Structural mechanics
Investigation of advanced experimental and numerical techniques for the effective real-time health monitoring on mechanical structures
Publié le
Advances in experimental and numerical methods enable increasingly precise Structural Health Monitoring, where real-time identification and localization of damage by means of hybrid digital twins has become a central objective. Achieving this requires reliable, mechanics-consistent inference from noisy measurements.This thesis develops a physics-guided inference framework that couples the modified Constitutive Relation Error (mCRE) with sequential data assimilation, yielding a Modified Dual Kalman Filter (MDKF) for stepwise model parameter identification and damage tracking.
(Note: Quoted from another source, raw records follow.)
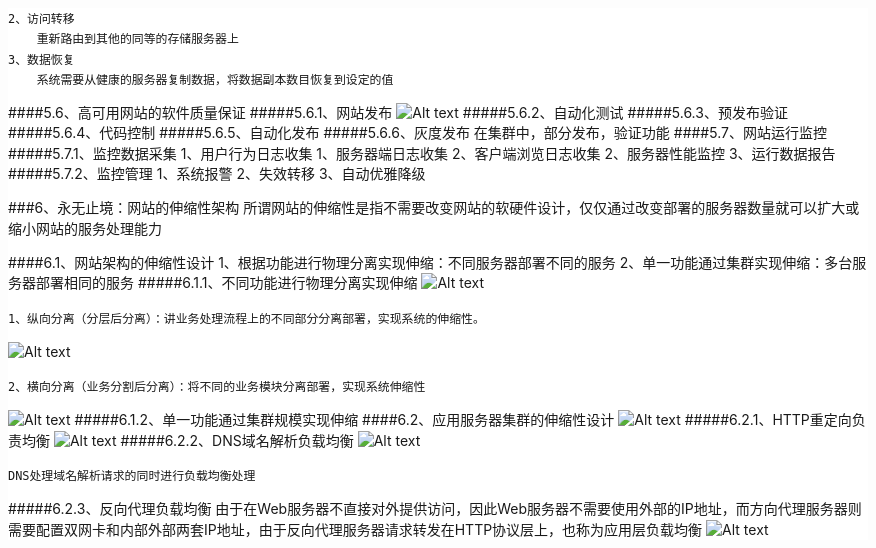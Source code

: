 	2、访问转移
		重新路由到其他的同等的存储服务器上
	3、数据恢复
		系统需要从健康的服务器复制数据，将数据副本数目恢复到设定的值

####5.6、高可用网站的软件质量保证
#####5.6.1、网站发布
![Alt text](./1559029720025.png)
#####5.6.2、自动化测试
#####5.6.3、预发布验证
#####5.6.4、代码控制
#####5.6.5、自动化发布
#####5.6.6、灰度发布
	在集群中，部分发布，验证功能
####5.7、网站运行监控
#####5.7.1、监控数据采集
	1、用户行为日志收集
		1、服务器端日志收集
		2、客户端浏览日志收集
	2、服务器性能监控
	3、运行数据报告
#####5.7.2、监控管理
	1、系统报警
	2、失效转移
	3、自动优雅降级


###6、永无止境：网站的伸缩性架构
	所谓网站的伸缩性是指不需要改变网站的软硬件设计，仅仅通过改变部署的服务器数量就可以扩大或缩小网站的服务处理能力

####6.1、网站架构的伸缩性设计
	1、根据功能进行物理分离实现伸缩：不同服务器部署不同的服务
	2、单一功能通过集群实现伸缩：多台服务器部署相同的服务
#####6.1.1、不同功能进行物理分离实现伸缩
![Alt text](./1559094871994.png)

	1、纵向分离（分层后分离）：讲业务处理流程上的不同部分分离部署，实现系统的伸缩性。
![Alt text](./1559095104622.png)

	2、横向分离（业务分割后分离）：将不同的业务模块分离部署，实现系统伸缩性
![Alt text](./1559095132457.png)
#####6.1.2、单一功能通过集群规模实现伸缩
####6.2、应用服务器集群的伸缩性设计
![Alt text](./1559095831438.png)
#####6.2.1、HTTP重定向负责均衡
![Alt text](./1559095915104.png)
#####6.2.2、DNS域名解析负载均衡
![Alt text](./1559096096740.png)
	
	DNS处理域名解析请求的同时进行负载均衡处理
#####6.2.3、反向代理负载均衡
	由于在Web服务器不直接对外提供访问，因此Web服务器不需要使用外部的IP地址，而方向代理服务器则需要配置双网卡和内部外部两套IP地址，由于反向代理服务器请求转发在HTTP协议层上，也称为应用层负载均衡
![Alt text](./1559096886614.png)
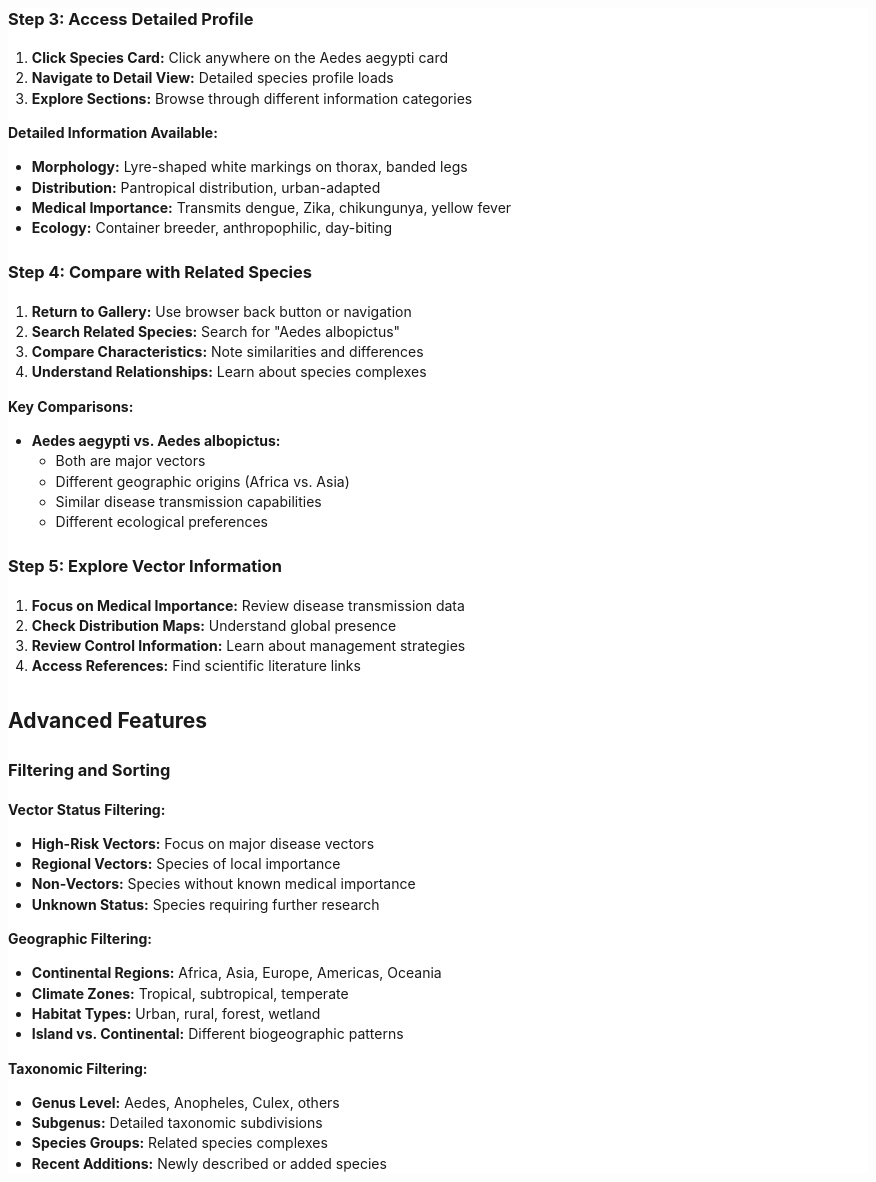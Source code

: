 ### Step 3: Access Detailed Profile

1. **Click Species Card:** Click anywhere on the Aedes aegypti card
2. **Navigate to Detail View:** Detailed species profile loads
3. **Explore Sections:** Browse through different information categories

**Detailed Information Available:**
- **Morphology:** Lyre-shaped white markings on thorax, banded legs
- **Distribution:** Pantropical distribution, urban-adapted
- **Medical Importance:** Transmits dengue, Zika, chikungunya, yellow fever
- **Ecology:** Container breeder, anthropophilic, day-biting

### Step 4: Compare with Related Species

1. **Return to Gallery:** Use browser back button or navigation
2. **Search Related Species:** Search for "Aedes albopictus"
3. **Compare Characteristics:** Note similarities and differences
4. **Understand Relationships:** Learn about species complexes

**Key Comparisons:**
- **Aedes aegypti vs. Aedes albopictus:**
  - Both are major vectors
  - Different geographic origins (Africa vs. Asia)
  - Similar disease transmission capabilities
  - Different ecological preferences

### Step 5: Explore Vector Information

1. **Focus on Medical Importance:** Review disease transmission data
2. **Check Distribution Maps:** Understand global presence
3. **Review Control Information:** Learn about management strategies
4. **Access References:** Find scientific literature links

## Advanced Features

### Filtering and Sorting

**Vector Status Filtering:**
- **High-Risk Vectors:** Focus on major disease vectors
- **Regional Vectors:** Species of local importance
- **Non-Vectors:** Species without known medical importance
- **Unknown Status:** Species requiring further research

**Geographic Filtering:**
- **Continental Regions:** Africa, Asia, Europe, Americas, Oceania
- **Climate Zones:** Tropical, subtropical, temperate
- **Habitat Types:** Urban, rural, forest, wetland
- **Island vs. Continental:** Different biogeographic patterns

**Taxonomic Filtering:**
- **Genus Level:** Aedes, Anopheles, Culex, others
- **Subgenus:** Detailed taxonomic subdivisions
- **Species Groups:** Related species complexes
- **Recent Additions:** Newly described or added species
The coupling of variational and sequential paradigms enables consistent tracking of evolving parameters at each update, while targeted algorithmic optimizations improve numerical stability and computational efficiency under model uncertainty and measurement noise. The method is here applied to experimental data obtained from optic fiber sensing on real specimens in order to demonstrate applicability on representative scenarios. A comparative study against a direct sequential mCRE baseline indicates gains in robustness and assimilation rate, and qualitative validation with Digital Image Correlation supports the identified trends. Finally, a CgFEM-inspired localization strategy and an initial extension toward the sequential identification of nonlinear behaviors indicate scalability to richer physics and support operational deployment.